Page Banner

United States Department of Agriculture

Agricultural Research Service

Research Project: ADVANCED CONVERSION TECHNOLOGIES FOR SUGARS AND BIOFUELS: SUPERIOR FEEDSTOCKS, PRETREATMENTS, INHIBITOR REMOVAL, AND ENZYMES

Location: Bioenergy Research Unit

Title: Phylogeny-guided screening of yeast strains for lipid production

Authors
item Dien, Bruce
item Slininger, Patricia
item Kurtzman, Cletus
item Evangelista, Roque
item Moser, Bryan
item Saha, Badal
item Cotta, Michael
item Balan, V -
item Jin, M -
item Sousa, L -
item Dale, B -

Submitted to: Meeting Abstract
Publication Type: Abstract Only
Publication Acceptance Date: April 29, 2013
Publication Date: May 2, 2013
Citation: Dien, B.S., Slininger, P.J., Kurtzman, C.P., Evangelista, R.L., Moser, B.R., Saha, B.C., Cotta, M.A., Balan, V., Jin, M., Sousa, L.D., Dale, B.E. 2013. Phylogeny-guided screening of yeast strains for lipid production [abstract]. Society for Industrial Microbiology and Biotechnology. Poster 8-10.

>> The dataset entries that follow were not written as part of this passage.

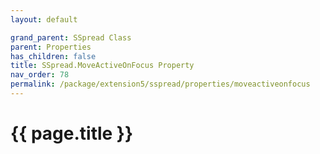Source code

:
 ```yaml
---
layout: default

grand_parent: SSpread Class
parent: Properties
has_children: false
title: SSpread.MoveActiveOnFocus Property
nav_order: 78
permalink: /package/extension5/sspread/properties/moveactiveonfocus
---
```

# {{ page.title }}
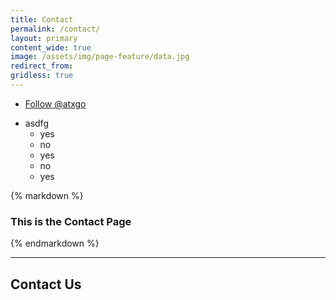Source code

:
 ```yaml
---
title: Contact
permalink: /contact/
layout: primary
content_wide: true
image: /assets/img/page-feature/data.jpg
redirect_from:
gridless: true
---
```

<div class="usa-grid-full usa-grid-reversed">
<aside class="usa-grid usa-section usa-grid-reversed-right usa-width-one-third section-info section-info-gray">
  <ul>
    <li class="section-info-list-item">
      <div class="section-info-header">
      <a href="https://twitter.com/atxgo?ref_src=twsrc%5Etfw" class="twitter-follow-button" data-show-count="false">Follow @atxgo</a><script async src="https://platform.twitter.com/widgets.js" charset="utf-8"></script></div>
      <p>
      </p>
    </li>
    <li class="section-info-list-item">
      <div class="section-info-header">asdfg</div>
      <ul>
        <li>yes</li>
        <li>no</li>
        <li>yes</li>
        <li>no</li>
        <li>yes</li>
      </ul>
    </li>
  </ul>
</aside>
<div class="usa-grid usa-section usa-width-two-thirds">
{% markdown %}

### This is the Contact Page


{% endmarkdown %}

</div>

</div>

<div class="usa-grid usa-grid-line">
  <hr/>
</div>


<div class="usa-grid usa-section section-newsletter">
  <h2> Contact Us </h2>
</div>
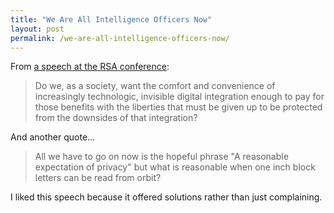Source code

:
 ```yaml
---
title: "We Are All Intelligence Officers Now"
layout: post
permalink: /we-are-all-intelligence-officers-now/
---
```

From [a speech at the RSA conference](http://geer.tinho.net/geer.rsa.28ii14.txt):

> Do we, as a society, want the comfort and convenience of increasingly technologic, invisible digital integration enough to pay for those benefits with the liberties that must be given up to be protected from the downsides of that integration?

And another quote...

> All we have to go on now is the hopeful phrase "A reasonable expectation of privacy" but what is reasonable when one inch block letters can be read from orbit?

I liked this speech because it offered solutions rather than just complaining.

Technical Abstract: Oleaginous yeast accumulates greater than 20% of their biomass as triacylglycerol in response to nutritional starvation in the presence of excess carbon source. As such, these yeasts have been suggested as a biocatalyst for converting sugars derived from cellulosic feedstocks into biodiesel. Several yeast strains belonging to various oleaginous species were selected from the Agricultural Research Service (ARS) Culture Collection (NCAUR, Peoria, IL) and were screened for lipid production. The oleaginous yeast strains were screened in baffled flask cultures using a complex glucose and/or xylose-based medium with a high C:N ratio. Screening was facilitated by adapting a chemical assay that allows for in situ lipid measurement, avoiding the need for extraction. Two strains, from an initial screen of 12, were found to store over 50% of their biomass as lipids. One of these was selected for further study based upon lipid yield and productivity. The strain was able to readily convert xylose and glucose/xylose mixtures simultaneously to lipids at yields near the practical maximum of circa 0.2 g/g sugar. Related isolates available from the ARS culture collection are now being screened for superior oil-producing ability based upon relatedness using a phylogenetic tree for guidance.